“VE L’AVEVO DETTO IO”, “LO SAPEVO CHE FINIVA COSI'”

spiaggiadi Claudio Cama: La Calabresità è malattia che affligge il nano politico, incapace di realizzare progetti o apportare idee, chiuso dentro una staccionata, al pascolo , con i suoi fedelissimi animali, nel suo giardino che è ai suoi occhi il più bello del mondo. L’ importante per lui è che bruci l’erba del giardino del vicino , che muoia il bestiame del vicino, che nulla possa crescere davanti ai suoi occhi, tutto deve rimanere fermo e statico. Ma il nano cosa può fare da solo se non attendere un errore , una svista per poi dire la famosa frase “VE L’AVEVO DETTO IO”, “LO SAPEVO CHE FINIVA COSI'”. Ma il NANO cosa può fare da solo, deve trovare servi sciocchi, inetti, per far credere che l’intera collettività la pensi come lui.
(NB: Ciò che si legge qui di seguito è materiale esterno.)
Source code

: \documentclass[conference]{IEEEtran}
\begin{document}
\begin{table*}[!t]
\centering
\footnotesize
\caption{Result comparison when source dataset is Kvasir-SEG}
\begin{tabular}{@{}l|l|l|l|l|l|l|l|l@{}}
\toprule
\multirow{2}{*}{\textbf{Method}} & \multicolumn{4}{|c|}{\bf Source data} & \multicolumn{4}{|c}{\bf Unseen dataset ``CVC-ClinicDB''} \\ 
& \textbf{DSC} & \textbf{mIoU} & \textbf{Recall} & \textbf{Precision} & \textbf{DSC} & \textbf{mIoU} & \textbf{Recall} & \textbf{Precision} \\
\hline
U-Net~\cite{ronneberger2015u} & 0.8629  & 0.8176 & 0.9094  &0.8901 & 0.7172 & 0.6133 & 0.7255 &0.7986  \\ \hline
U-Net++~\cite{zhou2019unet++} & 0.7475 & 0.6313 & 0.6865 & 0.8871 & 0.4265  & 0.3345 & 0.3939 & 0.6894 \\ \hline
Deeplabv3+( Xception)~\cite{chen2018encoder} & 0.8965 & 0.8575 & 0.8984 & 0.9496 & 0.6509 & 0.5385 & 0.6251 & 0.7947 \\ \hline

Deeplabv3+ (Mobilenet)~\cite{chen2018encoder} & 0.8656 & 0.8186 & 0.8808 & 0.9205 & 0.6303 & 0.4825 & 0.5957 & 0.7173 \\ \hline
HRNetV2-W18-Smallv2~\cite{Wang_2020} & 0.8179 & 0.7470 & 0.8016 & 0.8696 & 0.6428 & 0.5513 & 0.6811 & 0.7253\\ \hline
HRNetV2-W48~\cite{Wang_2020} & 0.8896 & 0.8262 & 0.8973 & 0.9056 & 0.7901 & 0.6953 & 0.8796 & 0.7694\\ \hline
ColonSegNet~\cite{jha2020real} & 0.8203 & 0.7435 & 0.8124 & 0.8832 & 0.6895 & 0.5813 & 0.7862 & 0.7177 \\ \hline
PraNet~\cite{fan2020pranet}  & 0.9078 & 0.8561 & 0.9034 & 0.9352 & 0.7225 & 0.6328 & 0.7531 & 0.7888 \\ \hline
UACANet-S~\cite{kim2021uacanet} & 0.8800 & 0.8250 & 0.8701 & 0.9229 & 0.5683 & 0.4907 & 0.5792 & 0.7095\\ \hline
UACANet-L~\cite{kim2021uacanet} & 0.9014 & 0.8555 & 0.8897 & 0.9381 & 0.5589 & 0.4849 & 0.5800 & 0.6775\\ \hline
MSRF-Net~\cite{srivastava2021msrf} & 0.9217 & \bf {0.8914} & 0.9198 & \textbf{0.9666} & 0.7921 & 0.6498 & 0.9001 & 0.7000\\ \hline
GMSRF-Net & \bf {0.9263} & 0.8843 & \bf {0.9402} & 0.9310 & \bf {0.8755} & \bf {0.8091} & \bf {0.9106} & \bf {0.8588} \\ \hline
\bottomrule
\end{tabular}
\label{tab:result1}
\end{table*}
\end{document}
Nel suo percorso incontra GIGANTI, persona normali che amano la propria terra, che apprezzano il lavoro del vicino, che gioiscono delle fortuna altrui.
Il nano cerca alleati tra gli insoddisfatti e gli arrabbiati, sicuramente anche dentro le istituzioni e persegue il suo obiettivo per poter dire…..


” VE L’AVEVO DETTO IO”, GIOITE NANI anche oggi potrete dire “VE L’AVEVO DETTO IO”.
ASCOLTANDO I NANI NON AVREMMO AVUTO NEANCHE QUESTO. BUON LAVORO NANI.